Confidential information means information which would constitute material, nonpublic
information under the Securities Exchange Act of 1934, as amended, and the rules and
regulations promulgated thereunder, regardless of whether the Executive’s use or disclosure
of such information is in connection with or related to a securities transaction.
(ii) The Executive acknowledges that any and all notes, records, reports, written
information or documents of any kind, computer files and diskettes and other documents
obtained by or provided to the Executive, or otherwise made, produced or compiled during the
course of the Executive’s employment with the Company, regardless of the type of medium in
which it is preserved, are the sole and exclusive property of the Company and shall be
surrendered to the Company upon the Executive’s termination of employment and on demand at
any time by the Company.
(c) Acknowledgment Regarding Restrictions. The Executive recognizes and agrees
that the provisions of this Section 10 are reasonable and enforceable because, among other
things, (i) the Executive is receiving compensation under this Agreement and (ii) this
Section 10 therefore does not impose any undue hardship on the Executive. The Executive
further recognizes and agrees that the provisions of this Section 10 are reasonable and
enforceable in view of the Company’s legitimate interests in protecting its confidential
information.
(d) Breach. In the event of a breach of Section 10(b), the Company’s sole
remedy shall be the discontinuation of the payment, allocation, accrual or provision of any
amounts or benefits as provided in Sections 5 or 6. The Executive recognizes and agrees,
however, that it is the intent of the parties that neither this Agreement nor any of its
provisions shall be construed to adversely affect any rights or remedies that Company would
have had, including, without limitation, the amount of any damages for which it could have
sought recovery, had this Agreement not been entered into. Accordingly, the parties hereby
agree that nothing stated in this Section 10 shall limit or otherwise affect the Company’s
right to seek legal or equitable remedies it may otherwise have, or the amount of damages
for which it may seek recovery, in connection with matters covered by this Section 10 but
which are not based on breach or violation of this Section 10 (including, without
limitation, claims based on the breach of fiduciary or other duties of the Executive or any
obligations of the Executive arising under any other contracts, agreements or
understandings).

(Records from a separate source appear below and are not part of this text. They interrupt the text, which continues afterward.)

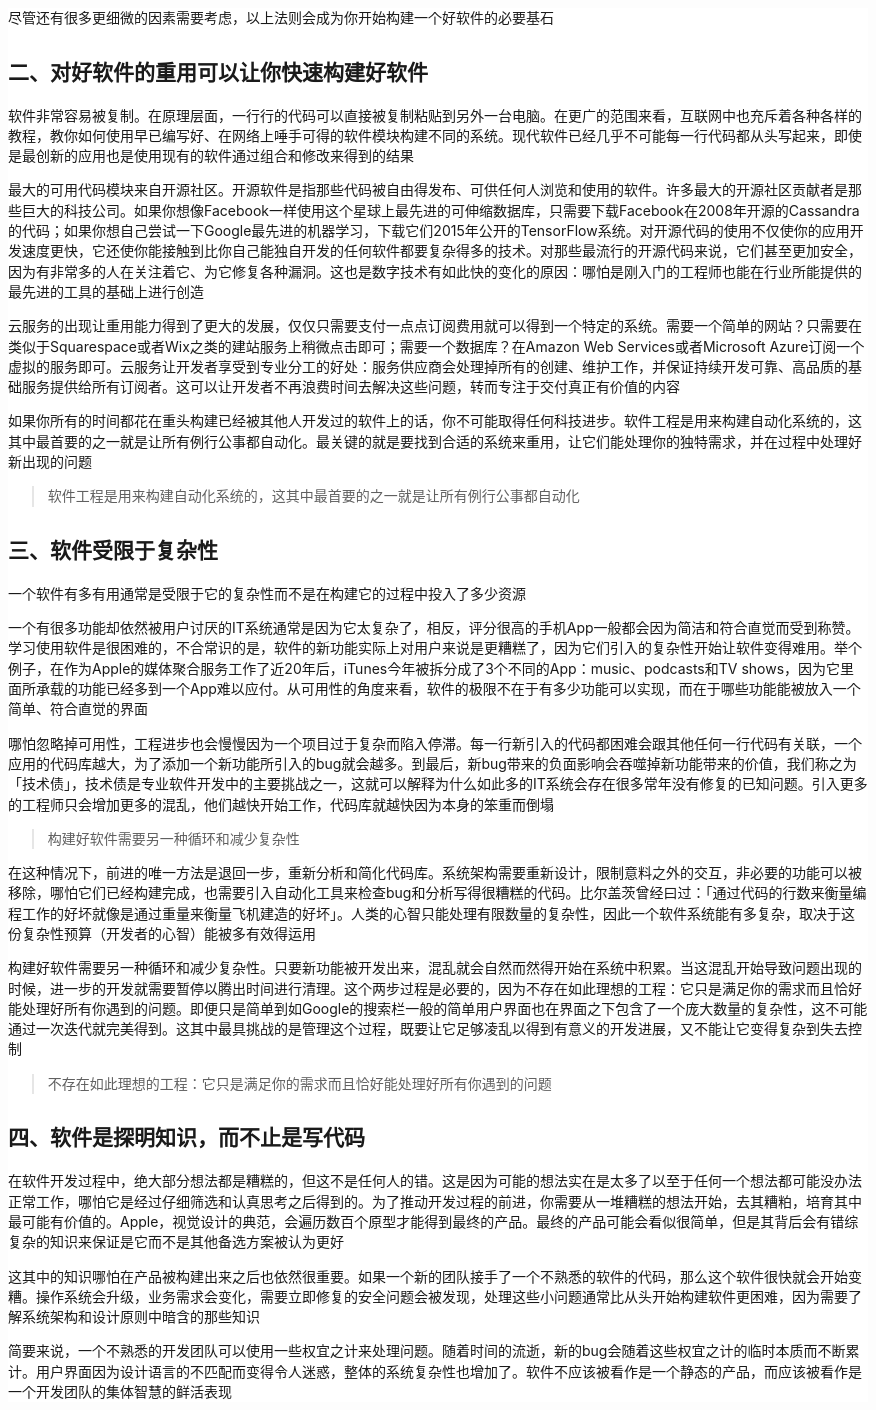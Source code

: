 尽管还有很多更细微的因素需要考虑，以上法则会成为你开始构建一个好软件的必要基石

## 二、对好软件的重用可以让你快速构建好软件

软件非常容易被复制。在原理层面，一行行的代码可以直接被复制粘贴到另外一台电脑。在更广的范围来看，互联网中也充斥着各种各样的教程，教你如何使用早已编写好、在网络上唾手可得的软件模块构建不同的系统。现代软件已经几乎不可能每一行代码都从头写起来，即使是最创新的应用也是使用现有的软件通过组合和修改来得到的结果

最大的可用代码模块来自开源社区。开源软件是指那些代码被自由得发布、可供任何人浏览和使用的软件。许多最大的开源社区贡献者是那些巨大的科技公司。如果你想像Facebook一样使用这个星球上最先进的可伸缩数据库，只需要下载Facebook在2008年开源的Cassandra的代码；如果你想自己尝试一下Google最先进的机器学习，下载它们2015年公开的TensorFlow系统。对开源代码的使用不仅使你的应用开发速度更快，它还使你能接触到比你自己能独自开发的任何软件都要复杂得多的技术。对那些最流行的开源代码来说，它们甚至更加安全，因为有非常多的人在关注着它、为它修复各种漏洞。这也是数字技术有如此快的变化的原因：哪怕是刚入门的工程师也能在行业所能提供的最先进的工具的基础上进行创造

云服务的出现让重用能力得到了更大的发展，仅仅只需要支付一点点订阅费用就可以得到一个特定的系统。需要一个简单的网站？只需要在类似于Squarespace或者Wix之类的建站服务上稍微点击即可；需要一个数据库？在Amazon Web Services或者Microsoft Azure订阅一个虚拟的服务即可。云服务让开发者享受到专业分工的好处：服务供应商会处理掉所有的创建、维护工作，并保证持续开发可靠、高品质的基础服务提供给所有订阅者。这可以让开发者不再浪费时间去解决这些问题，转而专注于交付真正有价值的内容

如果你所有的时间都花在重头构建已经被其他人开发过的软件上的话，你不可能取得任何科技进步。软件工程是用来构建自动化系统的，这其中最首要的之一就是让所有例行公事都自动化。最关键的就是要找到合适的系统来重用，让它们能处理你的独特需求，并在过程中处理好新出现的问题

>  软件工程是用来构建自动化系统的，这其中最首要的之一就是让所有例行公事都自动化

## 三、软件受限于复杂性

一个软件有多有用通常是受限于它的复杂性而不是在构建它的过程中投入了多少资源

一个有很多功能却依然被用户讨厌的IT系统通常是因为它太复杂了，相反，评分很高的手机App一般都会因为简洁和符合直觉而受到称赞。学习使用软件是很困难的，不合常识的是，软件的新功能实际上对用户来说是更糟糕了，因为它们引入的复杂性开始让软件变得难用。举个例子，在作为Apple的媒体聚合服务工作了近20年后，iTunes今年被拆分成了3个不同的App：music、podcasts和TV shows，因为它里面所承载的功能已经多到一个App难以应付。从可用性的角度来看，软件的极限不在于有多少功能可以实现，而在于哪些功能能被放入一个简单、符合直觉的界面

哪怕忽略掉可用性，工程进步也会慢慢因为一个项目过于复杂而陷入停滞。每一行新引入的代码都困难会跟其他任何一行代码有关联，一个应用的代码库越大，为了添加一个新功能所引入的bug就会越多。到最后，新bug带来的负面影响会吞噬掉新功能带来的价值，我们称之为「技术债」，技术债是专业软件开发中的主要挑战之一，这就可以解释为什么如此多的IT系统会存在很多常年没有修复的已知问题。引入更多的工程师只会增加更多的混乱，他们越快开始工作，代码库就越快因为本身的笨重而倒塌

> 构建好软件需要另一种循环和减少复杂性

在这种情况下，前进的唯一方法是退回一步，重新分析和简化代码库。系统架构需要重新设计，限制意料之外的交互，非必要的功能可以被移除，哪怕它们已经构建完成，也需要引入自动化工具来检查bug和分析写得很糟糕的代码。比尔盖茨曾经曰过：「通过代码的行数来衡量编程工作的好坏就像是通过重量来衡量飞机建造的好坏」。人类的心智只能处理有限数量的复杂性，因此一个软件系统能有多复杂，取决于这份复杂性预算（开发者的心智）能被多有效得运用

构建好软件需要另一种循环和减少复杂性。只要新功能被开发出来，混乱就会自然而然得开始在系统中积累。当这混乱开始导致问题出现的时候，进一步的开发就需要暂停以腾出时间进行清理。这个两步过程是必要的，因为不存在如此理想的工程：它只是满足你的需求而且恰好能处理好所有你遇到的问题。即便只是简单到如Google的搜索栏一般的简单用户界面也在界面之下包含了一个庞大数量的复杂性，这不可能通过一次迭代就完美得到。这其中最具挑战的是管理这个过程，既要让它足够凌乱以得到有意义的开发进展，又不能让它变得复杂到失去控制

> 不存在如此理想的工程：它只是满足你的需求而且恰好能处理好所有你遇到的问题

## 四、软件是探明知识，而不止是写代码

在软件开发过程中，绝大部分想法都是糟糕的，但这不是任何人的错。这是因为可能的想法实在是太多了以至于任何一个想法都可能没办法正常工作，哪怕它是经过仔细筛选和认真思考之后得到的。为了推动开发过程的前进，你需要从一堆糟糕的想法开始，去其糟粕，培育其中最可能有价值的。Apple，视觉设计的典范，会遍历数百个原型才能得到最终的产品。最终的产品可能会看似很简单，但是其背后会有错综复杂的知识来保证是它而不是其他备选方案被认为更好

这其中的知识哪怕在产品被构建出来之后也依然很重要。如果一个新的团队接手了一个不熟悉的软件的代码，那么这个软件很快就会开始变糟。操作系统会升级，业务需求会变化，需要立即修复的安全问题会被发现，处理这些小问题通常比从头开始构建软件更困难，因为需要了解系统架构和设计原则中暗含的那些知识

简要来说，一个不熟悉的开发团队可以使用一些权宜之计来处理问题。随着时间的流逝，新的bug会随着这些权宜之计的临时本质而不断累计。用户界面因为设计语言的不匹配而变得令人迷惑，整体的系统复杂性也增加了。软件不应该被看作是一个静态的产品，而应该被看作是一个开发团队的集体智慧的鲜活表现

Without limiting the generality of the foregoing, nothing in this Section 10
or any other provision of this Agreement shall limit or otherwise affect the Company’s
right to seek legal or equitable remedies it may otherwise have, or the amount of damages
for which it may seek recovery, resulting from or arising out of statutory or common law or
any Company policies relating to fiduciary duties, confidential information or trade
secrets. Further, the Executive acknowledges and agrees that the fact that Section 10(c) is
limited to the Continuation Period, and that the sole remedy of the Company hereunder is the
discontinuation of benefits, shall not reduce or otherwise alter any other contractual or
other legal obligations of the Executive during any period or circumstance, and shall not be
construed as establishing a maximum limit on damages for which the Company may seek
recovery.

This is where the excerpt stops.